Unser Mittsommerbaum steht auf der Quellwiese hinter Södermans Wiese, und als wir hinkamen, Märta und ich, hatte es angefangen zu regnen. O doch, es war ja schließlich Mittsommerabend, und das Wetter konnte Märta nicht bestimmen. Aber ihre Hausfrauen versammelten sich tapfer unter ihren Regenschirmen und sangen trotzdem getreulich: »Ich schaukle auf höchstem Zweige von Harjulas höchstem Berg.« Und ich merkte, daß das auch auf mich paßte, ich schaukelte auf dem höchsten Zweig und sah, daß die Erde lieblich war und der Himmel schön, obwohl es regnete. Aber oh, erhöre des kleinen Vogels Gebet, und laß es zum Abend aufklaren, denn hier ist ein kleiner Vogel, der gern auf dem Anleger tanzen möchte!

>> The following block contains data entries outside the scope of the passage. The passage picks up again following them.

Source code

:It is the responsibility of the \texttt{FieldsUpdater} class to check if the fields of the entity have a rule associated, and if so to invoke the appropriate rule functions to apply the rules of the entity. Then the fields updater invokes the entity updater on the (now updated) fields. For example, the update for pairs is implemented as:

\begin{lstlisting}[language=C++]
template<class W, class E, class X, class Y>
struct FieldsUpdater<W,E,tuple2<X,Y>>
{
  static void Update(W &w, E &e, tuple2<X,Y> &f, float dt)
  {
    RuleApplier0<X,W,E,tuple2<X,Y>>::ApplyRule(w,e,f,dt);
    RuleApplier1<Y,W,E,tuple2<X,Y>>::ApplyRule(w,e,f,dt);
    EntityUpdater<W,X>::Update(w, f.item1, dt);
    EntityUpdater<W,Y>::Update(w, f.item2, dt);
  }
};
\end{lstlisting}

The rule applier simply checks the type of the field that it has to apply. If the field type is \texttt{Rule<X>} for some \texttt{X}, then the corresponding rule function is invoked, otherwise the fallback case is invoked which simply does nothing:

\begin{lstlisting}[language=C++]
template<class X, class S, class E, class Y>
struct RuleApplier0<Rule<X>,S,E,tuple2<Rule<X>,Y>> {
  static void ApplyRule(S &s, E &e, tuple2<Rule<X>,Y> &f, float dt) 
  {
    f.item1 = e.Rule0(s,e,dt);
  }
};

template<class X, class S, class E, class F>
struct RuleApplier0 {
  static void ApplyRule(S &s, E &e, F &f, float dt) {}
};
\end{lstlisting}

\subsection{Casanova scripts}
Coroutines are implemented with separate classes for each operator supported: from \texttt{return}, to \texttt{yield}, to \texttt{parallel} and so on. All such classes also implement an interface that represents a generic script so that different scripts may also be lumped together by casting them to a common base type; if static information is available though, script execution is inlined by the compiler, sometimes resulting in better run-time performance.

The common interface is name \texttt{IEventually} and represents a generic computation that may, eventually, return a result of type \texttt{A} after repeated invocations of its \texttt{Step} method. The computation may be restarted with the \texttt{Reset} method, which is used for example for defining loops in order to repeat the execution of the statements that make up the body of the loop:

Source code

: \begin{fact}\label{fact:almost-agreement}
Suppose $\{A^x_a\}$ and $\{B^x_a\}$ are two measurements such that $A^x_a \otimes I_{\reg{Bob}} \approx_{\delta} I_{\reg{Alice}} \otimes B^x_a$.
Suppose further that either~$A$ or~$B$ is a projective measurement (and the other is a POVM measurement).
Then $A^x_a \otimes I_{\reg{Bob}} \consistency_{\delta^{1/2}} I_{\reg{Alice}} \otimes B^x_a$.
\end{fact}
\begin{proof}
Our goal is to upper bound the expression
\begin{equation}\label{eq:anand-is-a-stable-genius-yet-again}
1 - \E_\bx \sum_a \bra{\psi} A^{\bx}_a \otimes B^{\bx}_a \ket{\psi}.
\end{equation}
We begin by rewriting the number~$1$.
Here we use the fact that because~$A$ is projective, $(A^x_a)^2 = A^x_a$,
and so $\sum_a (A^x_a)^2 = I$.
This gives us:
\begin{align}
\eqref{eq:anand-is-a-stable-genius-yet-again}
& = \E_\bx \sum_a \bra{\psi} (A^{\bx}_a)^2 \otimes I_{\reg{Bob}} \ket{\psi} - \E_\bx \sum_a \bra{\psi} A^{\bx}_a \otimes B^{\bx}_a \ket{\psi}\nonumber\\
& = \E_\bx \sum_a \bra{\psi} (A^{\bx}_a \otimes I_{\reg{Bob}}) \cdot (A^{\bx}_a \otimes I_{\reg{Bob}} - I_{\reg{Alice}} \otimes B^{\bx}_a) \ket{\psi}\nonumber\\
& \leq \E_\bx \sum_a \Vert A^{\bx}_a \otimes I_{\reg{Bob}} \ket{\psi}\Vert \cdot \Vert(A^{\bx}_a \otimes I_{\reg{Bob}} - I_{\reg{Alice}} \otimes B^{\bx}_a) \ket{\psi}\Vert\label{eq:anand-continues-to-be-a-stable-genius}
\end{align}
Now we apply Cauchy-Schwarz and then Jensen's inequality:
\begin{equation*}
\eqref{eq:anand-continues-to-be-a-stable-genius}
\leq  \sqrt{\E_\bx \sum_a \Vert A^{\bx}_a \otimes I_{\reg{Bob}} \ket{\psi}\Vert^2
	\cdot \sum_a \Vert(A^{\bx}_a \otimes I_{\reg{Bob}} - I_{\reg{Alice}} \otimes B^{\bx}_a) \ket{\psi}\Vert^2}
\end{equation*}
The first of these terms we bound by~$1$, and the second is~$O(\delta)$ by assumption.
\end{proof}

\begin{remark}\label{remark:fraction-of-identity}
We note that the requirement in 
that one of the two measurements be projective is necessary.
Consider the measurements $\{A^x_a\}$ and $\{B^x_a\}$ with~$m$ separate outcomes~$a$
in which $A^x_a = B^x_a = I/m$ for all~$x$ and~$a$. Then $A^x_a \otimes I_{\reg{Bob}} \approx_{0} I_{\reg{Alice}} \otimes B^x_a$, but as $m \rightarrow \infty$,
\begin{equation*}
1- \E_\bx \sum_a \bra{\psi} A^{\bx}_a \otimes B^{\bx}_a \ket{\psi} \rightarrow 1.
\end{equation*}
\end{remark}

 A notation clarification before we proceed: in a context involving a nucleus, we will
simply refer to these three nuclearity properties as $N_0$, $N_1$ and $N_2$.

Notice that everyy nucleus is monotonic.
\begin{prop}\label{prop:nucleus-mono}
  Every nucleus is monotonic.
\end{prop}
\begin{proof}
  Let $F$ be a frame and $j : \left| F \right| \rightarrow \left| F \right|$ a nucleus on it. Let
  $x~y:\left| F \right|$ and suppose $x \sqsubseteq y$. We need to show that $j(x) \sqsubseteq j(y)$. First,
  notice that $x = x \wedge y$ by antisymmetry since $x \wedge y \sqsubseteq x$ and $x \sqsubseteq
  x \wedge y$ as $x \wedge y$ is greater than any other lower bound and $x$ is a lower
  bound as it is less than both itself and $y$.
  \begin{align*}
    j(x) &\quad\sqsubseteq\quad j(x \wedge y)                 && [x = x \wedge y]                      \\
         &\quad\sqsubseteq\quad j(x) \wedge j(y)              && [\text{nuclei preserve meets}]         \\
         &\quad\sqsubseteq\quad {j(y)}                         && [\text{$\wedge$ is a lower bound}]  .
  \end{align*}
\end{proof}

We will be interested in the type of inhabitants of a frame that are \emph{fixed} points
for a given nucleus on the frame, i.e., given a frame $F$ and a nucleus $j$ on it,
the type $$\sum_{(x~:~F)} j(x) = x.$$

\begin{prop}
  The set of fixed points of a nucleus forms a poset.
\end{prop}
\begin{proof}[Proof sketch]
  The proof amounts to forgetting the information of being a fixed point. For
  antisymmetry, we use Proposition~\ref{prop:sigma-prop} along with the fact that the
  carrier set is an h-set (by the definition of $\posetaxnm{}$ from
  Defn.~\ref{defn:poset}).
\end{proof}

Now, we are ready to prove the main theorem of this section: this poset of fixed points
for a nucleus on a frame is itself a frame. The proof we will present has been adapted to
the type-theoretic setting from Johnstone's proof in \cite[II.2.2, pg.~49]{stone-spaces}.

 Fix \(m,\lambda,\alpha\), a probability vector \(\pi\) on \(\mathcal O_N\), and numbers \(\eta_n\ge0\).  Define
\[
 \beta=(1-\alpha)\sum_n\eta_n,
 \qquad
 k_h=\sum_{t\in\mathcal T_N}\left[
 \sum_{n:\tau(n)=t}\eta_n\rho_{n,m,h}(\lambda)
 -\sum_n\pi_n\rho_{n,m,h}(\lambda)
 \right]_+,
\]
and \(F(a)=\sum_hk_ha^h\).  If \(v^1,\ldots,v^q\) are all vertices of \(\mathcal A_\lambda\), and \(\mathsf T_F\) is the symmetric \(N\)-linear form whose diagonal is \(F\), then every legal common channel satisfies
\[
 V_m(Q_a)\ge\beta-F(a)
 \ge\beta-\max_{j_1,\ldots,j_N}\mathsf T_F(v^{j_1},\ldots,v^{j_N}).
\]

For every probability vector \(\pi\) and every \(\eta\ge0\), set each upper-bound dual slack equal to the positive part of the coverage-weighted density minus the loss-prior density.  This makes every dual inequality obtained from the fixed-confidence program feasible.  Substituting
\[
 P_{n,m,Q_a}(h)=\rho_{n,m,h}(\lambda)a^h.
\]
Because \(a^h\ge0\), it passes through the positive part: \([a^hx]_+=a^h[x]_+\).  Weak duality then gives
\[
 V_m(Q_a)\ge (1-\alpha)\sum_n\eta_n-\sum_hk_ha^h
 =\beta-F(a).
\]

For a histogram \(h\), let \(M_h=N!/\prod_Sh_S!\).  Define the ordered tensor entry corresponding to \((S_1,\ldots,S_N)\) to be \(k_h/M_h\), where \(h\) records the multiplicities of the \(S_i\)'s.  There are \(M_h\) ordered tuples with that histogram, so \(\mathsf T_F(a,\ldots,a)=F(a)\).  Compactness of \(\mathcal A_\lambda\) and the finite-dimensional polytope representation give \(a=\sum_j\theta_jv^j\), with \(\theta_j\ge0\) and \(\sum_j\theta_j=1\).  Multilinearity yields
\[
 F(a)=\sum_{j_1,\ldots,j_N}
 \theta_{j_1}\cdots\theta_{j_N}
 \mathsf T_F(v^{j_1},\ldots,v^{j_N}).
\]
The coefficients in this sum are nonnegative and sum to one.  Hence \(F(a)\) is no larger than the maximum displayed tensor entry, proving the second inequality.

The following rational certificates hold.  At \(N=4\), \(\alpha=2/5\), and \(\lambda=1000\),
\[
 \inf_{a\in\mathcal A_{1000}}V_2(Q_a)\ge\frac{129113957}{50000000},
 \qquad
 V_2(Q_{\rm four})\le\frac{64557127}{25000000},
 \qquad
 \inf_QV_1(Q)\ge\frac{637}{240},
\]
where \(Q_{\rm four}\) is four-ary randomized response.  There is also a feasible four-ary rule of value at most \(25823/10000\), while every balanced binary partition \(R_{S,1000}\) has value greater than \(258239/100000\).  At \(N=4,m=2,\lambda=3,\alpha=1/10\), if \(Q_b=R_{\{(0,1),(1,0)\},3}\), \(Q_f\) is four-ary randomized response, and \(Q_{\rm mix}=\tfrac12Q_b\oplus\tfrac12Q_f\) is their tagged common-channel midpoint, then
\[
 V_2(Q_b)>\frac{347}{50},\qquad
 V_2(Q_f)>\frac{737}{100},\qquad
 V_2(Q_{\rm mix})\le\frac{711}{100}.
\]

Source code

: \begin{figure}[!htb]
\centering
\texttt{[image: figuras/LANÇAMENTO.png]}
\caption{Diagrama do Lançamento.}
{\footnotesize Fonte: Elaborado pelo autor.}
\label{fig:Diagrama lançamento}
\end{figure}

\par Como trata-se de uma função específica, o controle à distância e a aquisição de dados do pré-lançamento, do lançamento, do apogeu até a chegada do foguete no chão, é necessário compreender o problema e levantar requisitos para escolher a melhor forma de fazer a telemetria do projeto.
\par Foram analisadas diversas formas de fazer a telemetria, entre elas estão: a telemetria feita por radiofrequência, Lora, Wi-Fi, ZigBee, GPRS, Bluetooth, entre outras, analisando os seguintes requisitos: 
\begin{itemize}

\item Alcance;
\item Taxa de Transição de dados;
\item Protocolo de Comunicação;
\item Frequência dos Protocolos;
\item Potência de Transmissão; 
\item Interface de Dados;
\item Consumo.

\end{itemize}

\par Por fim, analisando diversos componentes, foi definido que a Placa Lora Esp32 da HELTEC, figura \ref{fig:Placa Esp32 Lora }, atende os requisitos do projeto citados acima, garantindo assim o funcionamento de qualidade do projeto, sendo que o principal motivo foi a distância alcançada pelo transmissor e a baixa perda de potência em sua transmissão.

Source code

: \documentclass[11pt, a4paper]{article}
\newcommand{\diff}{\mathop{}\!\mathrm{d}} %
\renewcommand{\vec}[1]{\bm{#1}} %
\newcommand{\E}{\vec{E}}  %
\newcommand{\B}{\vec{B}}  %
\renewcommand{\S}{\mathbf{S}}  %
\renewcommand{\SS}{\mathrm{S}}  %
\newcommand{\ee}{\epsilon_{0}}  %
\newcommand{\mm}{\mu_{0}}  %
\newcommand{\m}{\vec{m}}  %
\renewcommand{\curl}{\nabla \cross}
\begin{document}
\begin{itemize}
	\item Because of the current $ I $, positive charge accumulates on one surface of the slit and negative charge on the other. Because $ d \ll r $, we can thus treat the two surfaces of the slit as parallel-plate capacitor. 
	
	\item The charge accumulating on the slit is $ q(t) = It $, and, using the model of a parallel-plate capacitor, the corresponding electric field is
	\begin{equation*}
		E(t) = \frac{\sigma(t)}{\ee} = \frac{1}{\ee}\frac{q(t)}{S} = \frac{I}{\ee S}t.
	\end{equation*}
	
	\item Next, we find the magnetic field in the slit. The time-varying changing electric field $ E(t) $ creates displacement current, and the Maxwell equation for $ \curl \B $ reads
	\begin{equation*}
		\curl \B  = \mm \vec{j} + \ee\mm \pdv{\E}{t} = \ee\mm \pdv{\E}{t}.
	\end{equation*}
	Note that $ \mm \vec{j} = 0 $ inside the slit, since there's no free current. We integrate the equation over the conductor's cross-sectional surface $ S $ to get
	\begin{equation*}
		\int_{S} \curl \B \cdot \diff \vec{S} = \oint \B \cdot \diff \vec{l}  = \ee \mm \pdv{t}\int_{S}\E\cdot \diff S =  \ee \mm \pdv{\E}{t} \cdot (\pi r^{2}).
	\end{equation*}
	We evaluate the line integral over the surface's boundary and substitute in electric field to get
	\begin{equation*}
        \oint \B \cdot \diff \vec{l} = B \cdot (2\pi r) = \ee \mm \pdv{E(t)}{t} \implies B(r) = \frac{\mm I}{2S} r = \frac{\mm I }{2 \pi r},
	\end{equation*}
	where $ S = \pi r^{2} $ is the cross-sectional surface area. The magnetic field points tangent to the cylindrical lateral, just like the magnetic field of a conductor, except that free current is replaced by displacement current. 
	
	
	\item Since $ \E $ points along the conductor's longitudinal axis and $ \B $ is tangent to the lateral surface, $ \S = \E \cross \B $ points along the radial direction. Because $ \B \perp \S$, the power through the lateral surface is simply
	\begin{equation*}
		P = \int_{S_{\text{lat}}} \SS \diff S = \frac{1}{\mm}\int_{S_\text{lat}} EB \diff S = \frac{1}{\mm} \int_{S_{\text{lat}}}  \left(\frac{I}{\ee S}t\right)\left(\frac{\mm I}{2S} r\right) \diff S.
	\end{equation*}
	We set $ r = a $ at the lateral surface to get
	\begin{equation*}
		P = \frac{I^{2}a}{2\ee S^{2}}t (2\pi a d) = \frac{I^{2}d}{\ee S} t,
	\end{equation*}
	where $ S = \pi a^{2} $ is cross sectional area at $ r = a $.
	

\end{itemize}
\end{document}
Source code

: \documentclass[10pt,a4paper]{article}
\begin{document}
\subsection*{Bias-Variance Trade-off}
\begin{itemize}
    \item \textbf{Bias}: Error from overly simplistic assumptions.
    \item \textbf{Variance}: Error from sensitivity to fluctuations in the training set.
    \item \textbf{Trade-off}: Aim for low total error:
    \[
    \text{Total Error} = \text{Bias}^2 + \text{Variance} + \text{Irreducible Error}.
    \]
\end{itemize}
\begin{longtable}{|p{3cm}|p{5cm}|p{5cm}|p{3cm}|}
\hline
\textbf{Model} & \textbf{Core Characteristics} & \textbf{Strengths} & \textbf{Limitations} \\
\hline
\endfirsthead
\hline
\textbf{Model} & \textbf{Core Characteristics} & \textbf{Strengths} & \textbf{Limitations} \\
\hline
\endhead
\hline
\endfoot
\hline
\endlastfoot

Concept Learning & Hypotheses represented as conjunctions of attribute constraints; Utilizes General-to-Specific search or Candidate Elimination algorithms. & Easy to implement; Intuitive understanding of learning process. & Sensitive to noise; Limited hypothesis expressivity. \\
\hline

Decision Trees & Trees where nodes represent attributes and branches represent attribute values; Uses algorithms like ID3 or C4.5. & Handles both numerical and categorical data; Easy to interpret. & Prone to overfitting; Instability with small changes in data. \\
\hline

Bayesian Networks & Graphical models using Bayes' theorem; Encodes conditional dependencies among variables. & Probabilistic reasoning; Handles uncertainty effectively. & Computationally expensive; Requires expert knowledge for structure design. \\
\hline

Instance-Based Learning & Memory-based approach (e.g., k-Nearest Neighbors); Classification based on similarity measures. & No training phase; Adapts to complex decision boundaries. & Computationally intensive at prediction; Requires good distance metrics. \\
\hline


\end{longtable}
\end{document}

Das durfte ich auch. Aber bevor es soweit war, passierte noch eine ganze Menge, und die Wäscheleine zwischen den Apfelbäumen hängte sich beinahe durch. Denn hier hingen schließlich außer Pelles Hemd und Jackett und Hose auch ein Hemd von Krister, ferner Papas Hemd und Hose, ferner Johanns Hemd und Hose. Ich weiß nicht, was Niklas' Hose verbrochen hatte, die gestern den ganzen Tag nicht hat baden dürfen, wo es doch alle anderen Hosen durften; aber das Leben ist nun einmal voller Ungerechtigkeiten.
Kristers Hemd hatte nicht gebadet. Das hatte ich für ihn gewaschen. Er war beim Eierlaufen hingefallen und auf dem Bauch im Gras gelandet, genau da, wo Papa eine Sekunde vorher sein Ei hatte fallen lassen.
»Man kann nicht den ganzen Mittsommerabend mit einem weichgekochten Ei auf der Brust rumlaufen«, sagte Papa. Und gutmütig, wie er ist, ging er nach Hause und holte eins von seinen Hemden für Krister. »Danke«, sagte Krister, »ich geh inzwischen baden.«
Johann und Niklas und die Grankvist-Amazonen standen dabei und feixten. Niemand kann behaupten, daß sie wegen Kristers Mißgeschick mit dem Ei besonders unglücklich waren.